Authors: Robert M. Utley

Historic Era: Era 4: Expansion and Reform (1801-1861)

Historic Theme:

Subject:

June/July 2002 | Volume 53, Issue 3

The Texas rangers vie with the Royal Canadian Mounted Police as a constabulary known and admired throughout the world. Both played a notable role in the past and continue to enjoy high reputation and a good press. Both attained legendary stature at least a century ago and still bask in its glow today.

In the popular conception, the Texas Rangers form an organized body of lawmen extending uninterruptedly back to the colonizing years of Stephen F. Austin in Mexican Texas. In truth, for at least four decades, they were neither organized nor lawmen. Whether dating from 1823 (as modern Rangers like to think) or 1835 (as the contemporary record suggests), they began as citizen soldiers.

For nearly half a century, the citizen soldiers contented with Indians who raided the settlements of the Texas frontier—mostly Comanches and Kiowas from north of the Red River—and this was the central and lasting purpose of their “ranging” units. During the years of the Republic of Texas, 1836 to 1845, citizen soldiers also gathered to fend off military incursions from Mexico, which had not conceded Texas independence, and after statehood they volunteered to fight as U.S. troops in the Mexican War. Finally, for both republic and state, the international border traced by the Rio Grande periodically drew companies of citizen soldiers to confront both Mexican bandits and raiding Indians.

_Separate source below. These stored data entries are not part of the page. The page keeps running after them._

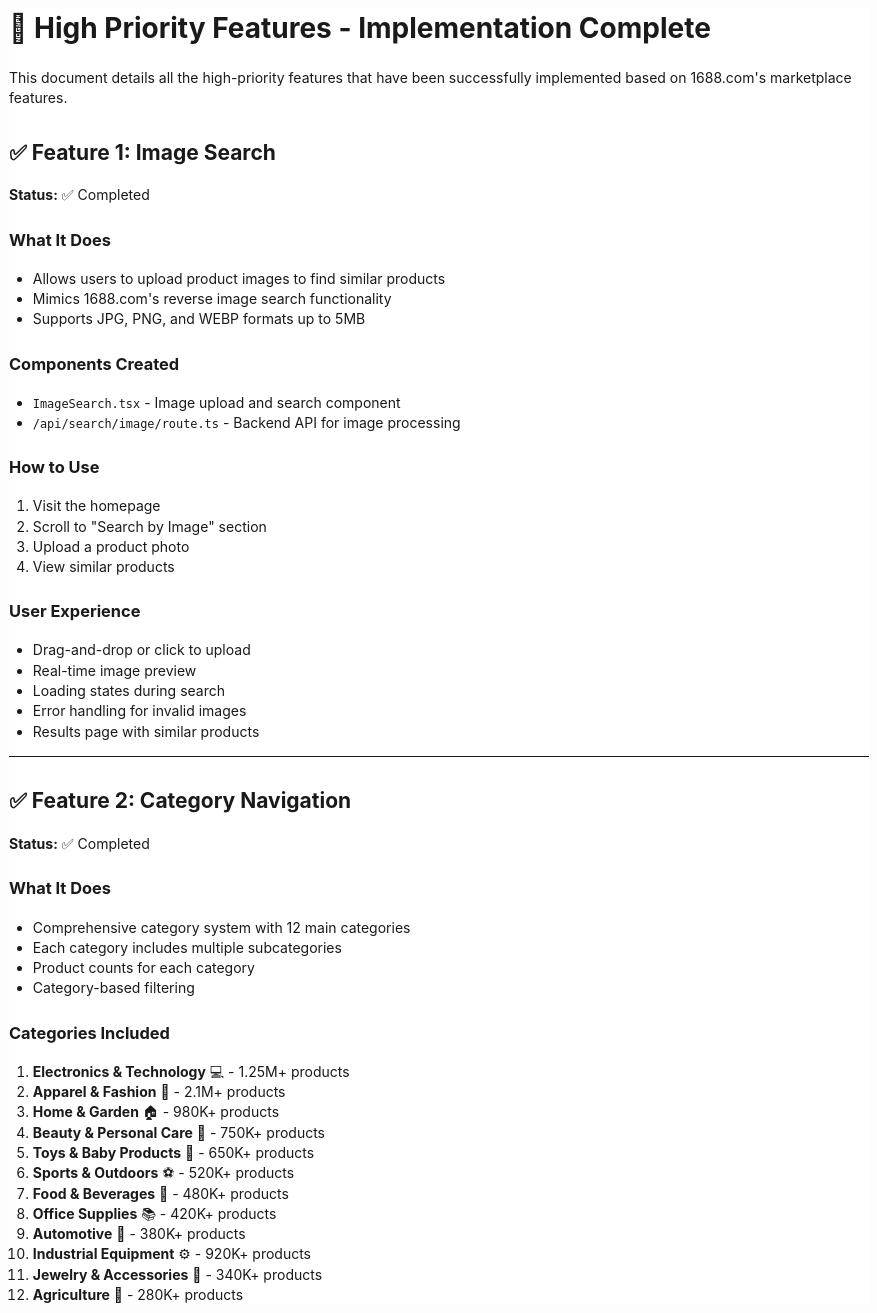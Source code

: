 # 🎉 High Priority Features - Implementation Complete

This document details all the high-priority features that have been successfully implemented based on 1688.com's marketplace features.

## ✅ Feature 1: Image Search

**Status:** ✅ Completed

### What It Does
- Allows users to upload product images to find similar products
- Mimics 1688.com's reverse image search functionality
- Supports JPG, PNG, and WEBP formats up to 5MB

### Components Created
- `ImageSearch.tsx` - Image upload and search component
- `/api/search/image/route.ts` - Backend API for image processing

### How to Use
1. Visit the homepage
2. Scroll to "Search by Image" section
3. Upload a product photo
4. View similar products

### User Experience
- Drag-and-drop or click to upload
- Real-time image preview
- Loading states during search
- Error handling for invalid images
- Results page with similar products

---

## ✅ Feature 2: Category Navigation

**Status:** ✅ Completed

### What It Does
- Comprehensive category system with 12 main categories
- Each category includes multiple subcategories
- Product counts for each category
- Category-based filtering

### Categories Included
1. **Electronics & Technology** 💻 - 1.25M+ products
2. **Apparel & Fashion** 👕 - 2.1M+ products
3. **Home & Garden** 🏠 - 980K+ products
4. **Beauty & Personal Care** 💄 - 750K+ products
5. **Toys & Baby Products** 🧸 - 650K+ products
6. **Sports & Outdoors** ⚽ - 520K+ products
7. **Food & Beverages** 🍎 - 480K+ products
8. **Office Supplies** 📚 - 420K+ products
9. **Automotive** 🚗 - 380K+ products
10. **Industrial Equipment** ⚙️ - 920K+ products
11. **Jewelry & Accessories** 💎 - 340K+ products
12. **Agriculture** 🌾 - 280K+ products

Whatever the official designation, Ranger companies displayed certain common characteristics. The men volunteered to serve for a specified time, usually three or six months. They furnished their own mounts and arms. They wore no uniform. They bore no flag. They elected their officers. The elected their officers. They enjoyed an easy camaraderie with one another and with their leaders. And they held military regulation and discipline in contempt. Only a gifted captain could form these mulish freemen into a fighting team.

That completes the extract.